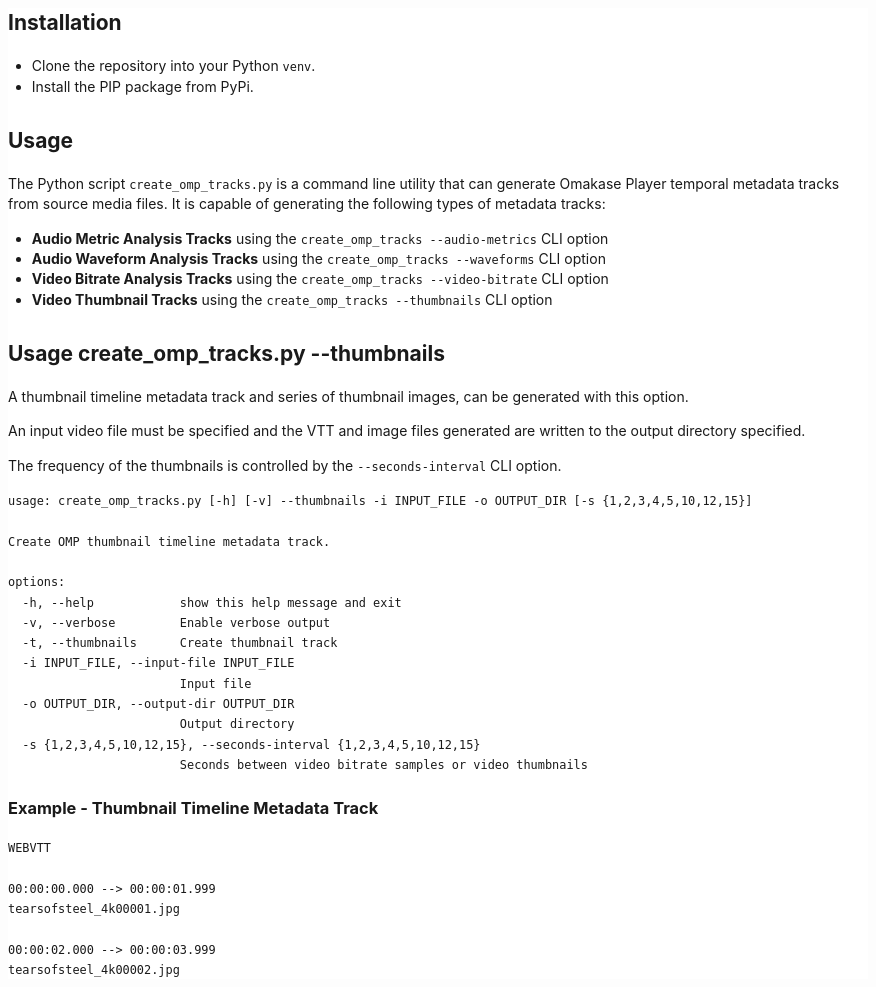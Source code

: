 ## Installation

- Clone the repository into your Python `venv`.
- Install the PIP package from PyPi.

## Usage

The Python script `create_omp_tracks.py` is a command line utility that can generate Omakase Player temporal metadata
tracks from source media files. It is capable of generating the following types of metadata tracks:

- **Audio Metric Analysis Tracks** using the `create_omp_tracks --audio-metrics` CLI option
- **Audio Waveform Analysis Tracks** using the `create_omp_tracks --waveforms` CLI option
- **Video Bitrate Analysis Tracks** using the `create_omp_tracks --video-bitrate` CLI option
- **Video Thumbnail Tracks** using the `create_omp_tracks --thumbnails` CLI option

## Usage create_omp_tracks.py --thumbnails

A thumbnail timeline metadata track and series of thumbnail images, can be generated with this option.

An input video file must be specified and the VTT and image files generated are written to the output directory
specified.

The frequency of the thumbnails is controlled by the `--seconds-interval` CLI option.

```text
usage: create_omp_tracks.py [-h] [-v] --thumbnails -i INPUT_FILE -o OUTPUT_DIR [-s {1,2,3,4,5,10,12,15}]

Create OMP thumbnail timeline metadata track.

options:
  -h, --help            show this help message and exit
  -v, --verbose         Enable verbose output
  -t, --thumbnails      Create thumbnail track
  -i INPUT_FILE, --input-file INPUT_FILE
                        Input file
  -o OUTPUT_DIR, --output-dir OUTPUT_DIR
                        Output directory
  -s {1,2,3,4,5,10,12,15}, --seconds-interval {1,2,3,4,5,10,12,15}
                        Seconds between video bitrate samples or video thumbnails
```

### Example - Thumbnail Timeline Metadata Track

```text
WEBVTT

00:00:00.000 --> 00:00:01.999
tearsofsteel_4k00001.jpg

00:00:02.000 --> 00:00:03.999
tearsofsteel_4k00002.jpg
```

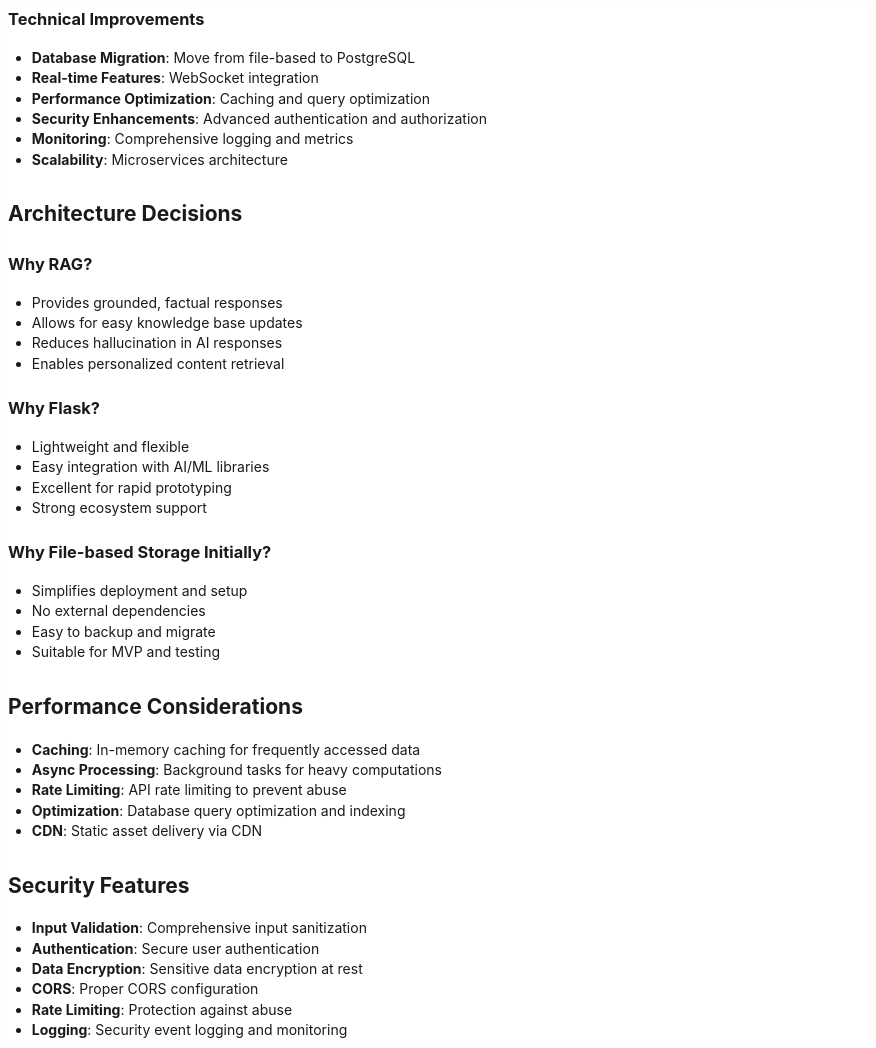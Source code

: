 ### Technical Improvements

- **Database Migration**: Move from file-based to PostgreSQL
- **Real-time Features**: WebSocket integration
- **Performance Optimization**: Caching and query optimization
- **Security Enhancements**: Advanced authentication and authorization
- **Monitoring**: Comprehensive logging and metrics
- **Scalability**: Microservices architecture

## Architecture Decisions

### Why RAG?

- Provides grounded, factual responses
- Allows for easy knowledge base updates
- Reduces hallucination in AI responses
- Enables personalized content retrieval

### Why Flask?

- Lightweight and flexible
- Easy integration with AI/ML libraries
- Excellent for rapid prototyping
- Strong ecosystem support

### Why File-based Storage Initially?

- Simplifies deployment and setup
- No external dependencies
- Easy to backup and migrate
- Suitable for MVP and testing

## Performance Considerations

- **Caching**: In-memory caching for frequently accessed data
- **Async Processing**: Background tasks for heavy computations
- **Rate Limiting**: API rate limiting to prevent abuse
- **Optimization**: Database query optimization and indexing
- **CDN**: Static asset delivery via CDN

## Security Features

- **Input Validation**: Comprehensive input sanitization
- **Authentication**: Secure user authentication
- **Data Encryption**: Sensitive data encryption at rest
- **CORS**: Proper CORS configuration
- **Rate Limiting**: Protection against abuse
- **Logging**: Security event logging and monitoring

* * *

A faithful copy of every entry is needed, omitting each image.

Source code

: ## Installation

- Clone the repository into your Python `venv`.
- Install the PIP package from PyPi.

## Usage

The Python script `create_omp_tracks.py` is a command line utility that can generate Omakase Player temporal metadata
tracks from source media files. It is capable of generating the following types of metadata tracks:

- **Audio Metric Analysis Tracks** using the `create_omp_tracks --audio-metrics` CLI option
- **Audio Waveform Analysis Tracks** using the `create_omp_tracks --waveforms` CLI option
- **Video Bitrate Analysis Tracks** using the `create_omp_tracks --video-bitrate` CLI option
- **Video Thumbnail Tracks** using the `create_omp_tracks --thumbnails` CLI option

## Usage create_omp_tracks.py --thumbnails

A thumbnail timeline metadata track and series of thumbnail images, can be generated with this option.

An input video file must be specified and the VTT and image files generated are written to the output directory
specified.

The frequency of the thumbnails is controlled by the `--seconds-interval` CLI option.

```text
usage: create_omp_tracks.py [-h] [-v] --thumbnails -i INPUT_FILE -o OUTPUT_DIR [-s {1,2,3,4,5,10,12,15}]

Create OMP thumbnail timeline metadata track.

options:
  -h, --help            show this help message and exit
  -v, --verbose         Enable verbose output
  -t, --thumbnails      Create thumbnail track
  -i INPUT_FILE, --input-file INPUT_FILE
                        Input file
  -o OUTPUT_DIR, --output-dir OUTPUT_DIR
                        Output directory
  -s {1,2,3,4,5,10,12,15}, --seconds-interval {1,2,3,4,5,10,12,15}
                        Seconds between video bitrate samples or video thumbnails
```

### Example - Thumbnail Timeline Metadata Track

```text
WEBVTT

00:00:00.000 --> 00:00:01.999
tearsofsteel_4k00001.jpg

00:00:02.000 --> 00:00:03.999
tearsofsteel_4k00002.jpg
```

Source code

: ### Technical Improvements

- **Database Migration**: Move from file-based to PostgreSQL
- **Real-time Features**: WebSocket integration
- **Performance Optimization**: Caching and query optimization
- **Security Enhancements**: Advanced authentication and authorization
- **Monitoring**: Comprehensive logging and metrics
- **Scalability**: Microservices architecture

## Architecture Decisions

### Why RAG?

- Provides grounded, factual responses
- Allows for easy knowledge base updates
- Reduces hallucination in AI responses
- Enables personalized content retrieval

### Why Flask?

- Lightweight and flexible
- Easy integration with AI/ML libraries
- Excellent for rapid prototyping
- Strong ecosystem support

### Why File-based Storage Initially?

- Simplifies deployment and setup
- No external dependencies
- Easy to backup and migrate
- Suitable for MVP and testing

## Performance Considerations

- **Caching**: In-memory caching for frequently accessed data
- **Async Processing**: Background tasks for heavy computations
- **Rate Limiting**: API rate limiting to prevent abuse
- **Optimization**: Database query optimization and indexing
- **CDN**: Static asset delivery via CDN

## Security Features

- **Input Validation**: Comprehensive input sanitization
- **Authentication**: Secure user authentication
- **Data Encryption**: Sensitive data encryption at rest
- **CORS**: Proper CORS configuration
- **Rate Limiting**: Protection against abuse
- **Logging**: Security event logging and monitoring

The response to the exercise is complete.